GOAL OF THE EXERCISE:
In the material below, find each line with the word "gluing" and list it.

****************

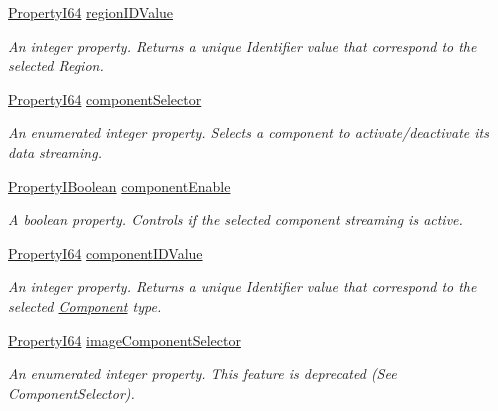 \begin{DoxyCompactItemize}
\hyperlink{group___common_interface_ga81749b2696755513663492664a18a893}{Property\+I64} \hyperlink{classmv_i_m_p_a_c_t_1_1acquire_1_1_gen_i_cam_1_1_image_format_control_a25e094bef27e094cac127f308dae8407}{region\+I\+D\+Value}
\begin{DoxyCompactList}\small\item\em An integer property. Returns a unique Identifier value that correspond to the selected Region. \end{DoxyCompactList}\item 
\hyperlink{group___common_interface_ga81749b2696755513663492664a18a893}{Property\+I64} \hyperlink{classmv_i_m_p_a_c_t_1_1acquire_1_1_gen_i_cam_1_1_image_format_control_a1096fd210e8ed296fc47a416688b8678}{component\+Selector}
\begin{DoxyCompactList}\small\item\em An enumerated integer property. Selects a component to activate/deactivate its data streaming. \end{DoxyCompactList}\item 
\hyperlink{group___common_interface_ga44f9437e24b21b6c93da9039ec6786aa}{Property\+I\+Boolean} \hyperlink{classmv_i_m_p_a_c_t_1_1acquire_1_1_gen_i_cam_1_1_image_format_control_a12e4c6659914f9a24825c2f4a0720cfe}{component\+Enable}
\begin{DoxyCompactList}\small\item\em A boolean property. Controls if the selected component streaming is active. \end{DoxyCompactList}\item 
\hyperlink{group___common_interface_ga81749b2696755513663492664a18a893}{Property\+I64} \hyperlink{classmv_i_m_p_a_c_t_1_1acquire_1_1_gen_i_cam_1_1_image_format_control_a99685f27c0089fe69239c14a503342c1}{component\+I\+D\+Value}
\begin{DoxyCompactList}\small\item\em An integer property. Returns a unique Identifier value that correspond to the selected \hyperlink{classmv_i_m_p_a_c_t_1_1acquire_1_1_component}{Component} type. \end{DoxyCompactList}\item 
\hyperlink{group___common_interface_ga81749b2696755513663492664a18a893}{Property\+I64} \hyperlink{classmv_i_m_p_a_c_t_1_1acquire_1_1_gen_i_cam_1_1_image_format_control_a9ca6d7404e0a91dffc11e1ac777f2d23}{image\+Component\+Selector}
\begin{DoxyCompactList}\small\item\em An enumerated integer property. This feature is deprecated (See Component\+Selector). \end{DoxyCompactList}\item 

\end{DoxyCompactItemize}
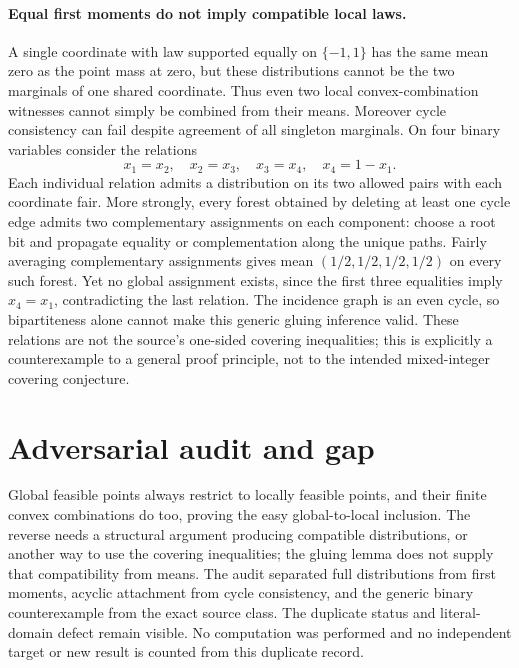 \documentclass[11pt]{article}
\begin{document}
\paragraph{Equal first moments do not imply compatible local laws.}
A single coordinate with law supported equally on $\{-1,1\}$ has the
same mean zero as the point mass at zero, but these distributions cannot be
the two marginals of one shared coordinate. Thus even two local
convex-combination witnesses cannot simply be combined from their means.
Moreover cycle consistency can fail despite agreement of all singleton
marginals. On four binary variables consider the relations
\[
x_1=x_2,\quad x_2=x_3,\quad x_3=x_4,\quad x_4=1-x_1.
\]
Each individual relation admits a distribution on its two allowed pairs
with each coordinate fair. More strongly, every forest obtained by deleting
at least one cycle edge admits two complementary assignments on each
component: choose a root bit and propagate equality or complementation
along the unique paths. Fairly averaging complementary assignments gives
mean $(1/2,1/2,1/2,1/2)$ on every such forest.
Yet no global assignment exists, since the first three equalities imply
$x_4=x_1$, contradicting the last relation. The incidence graph is an
even cycle, so bipartiteness alone cannot make this generic gluing inference
valid. These relations are not the source's one-sided covering inequalities;
this is explicitly a counterexample to a general proof principle, not to
the intended mixed-integer covering conjecture.

\section{Adversarial audit and gap}
Global feasible points always restrict to locally feasible points, and their
finite convex combinations do too, proving the easy global-to-local inclusion.
The reverse needs a structural argument producing compatible distributions,
or another way to use the covering inequalities; the gluing lemma does not
supply that compatibility from means. The audit separated full distributions
from first moments, acyclic attachment from cycle consistency, and the generic
binary counterexample from the exact source class. The duplicate status and
literal-domain defect remain visible. No computation was performed and no
independent target or new result is counted from this duplicate record.
\end{document}
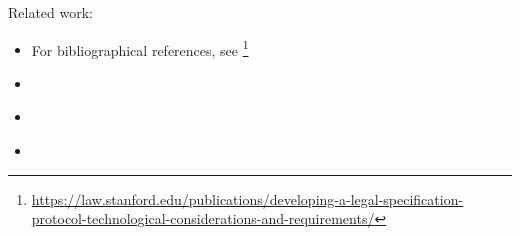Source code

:Related work:

\begin{itemize}
\item For bibliographical references, see
  \footnote{\url{https://law.stanford.edu/publications/developing-a-legal-specification-protocol-technological-considerations-and-requirements/}}
\item \cite{sergot_kowalski_etal__british_nationality_acm_1986,kowalski_legislation_logic_programs_1995}
\item \cite{libal_steen_nai_suite_draft_reason_legal_texts_jurix_2019}
\item \cite{governatori_carnead_defeas_logic_icail_2011}
\end{itemize}



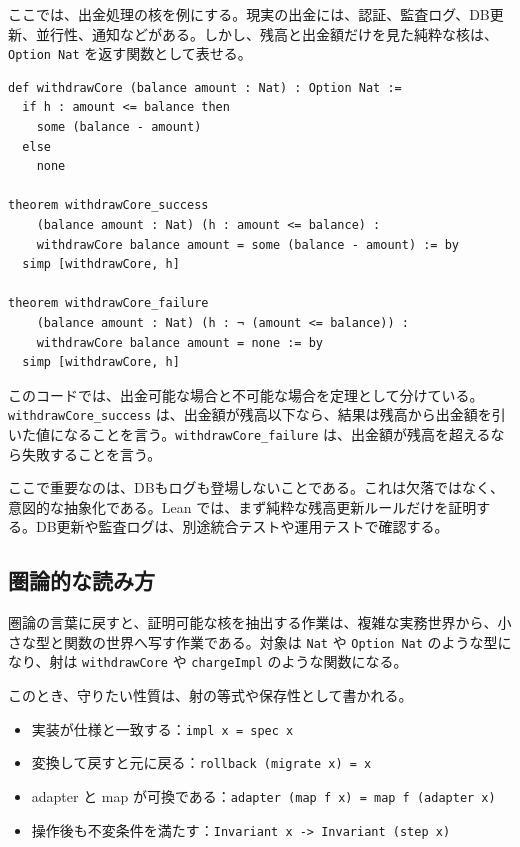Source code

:ここでは、出金処理の核を例にする。現実の出金には、認証、監査ログ、DB更新、並行性、通知などがある。しかし、残高と出金額だけを見た純粋な核は、\texttt{Option Nat} を返す関数として表せる。

\begin{listing}[htbp]
\begin{verbatim}
def withdrawCore (balance amount : Nat) : Option Nat :=
  if h : amount <= balance then
    some (balance - amount)
  else
    none

theorem withdrawCore_success
    (balance amount : Nat) (h : amount <= balance) :
    withdrawCore balance amount = some (balance - amount) := by
  simp [withdrawCore, h]

theorem withdrawCore_failure
    (balance amount : Nat) (h : ¬ (amount <= balance)) :
    withdrawCore balance amount = none := by
  simp [withdrawCore, h]
\end{verbatim}
\caption{出金処理から純粋な核を切り出す}
\label{lst:ch29-withdraw-core}
\end{listing}

このコードでは、出金可能な場合と不可能な場合を定理として分けている。\texttt{withdrawCore\_success} は、出金額が残高以下なら、結果は残高から出金額を引いた値になることを言う。\texttt{withdrawCore\_failure} は、出金額が残高を超えるなら失敗することを言う。

\begin{leanbox}
ここで重要なのは、DBもログも登場しないことである。これは欠落ではなく、意図的な抽象化である。Lean では、まず純粋な残高更新ルールだけを証明する。DB更新や監査ログは、別途統合テストや運用テストで確認する。
\end{leanbox}

\subsection{圏論的な読み方}

圏論の言葉に戻すと、証明可能な核を抽出する作業は、複雑な実務世界から、小さな型と関数の世界へ写す作業である。対象は \texttt{Nat} や \texttt{Option Nat} のような型になり、射は \texttt{withdrawCore} や \texttt{chargeImpl} のような関数になる。

このとき、守りたい性質は、射の等式や保存性として書かれる。

\begin{itemize}
\item 実装が仕様と一致する：\texttt{impl x = spec x}
\item 変換して戻すと元に戻る：\texttt{rollback (migrate x) = x}
\item adapter と map が可換である：\texttt{adapter (map f x) = map f (adapter x)}
\item 操作後も不変条件を満たす：\texttt{Invariant x -> Invariant (step x)}
\end{itemize}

****************

ANSWER FOR THE TASK:
even cycle, so bipartiteness alone cannot make this generic gluing inference
or another way to use the covering inequalities; the gluing lemma does not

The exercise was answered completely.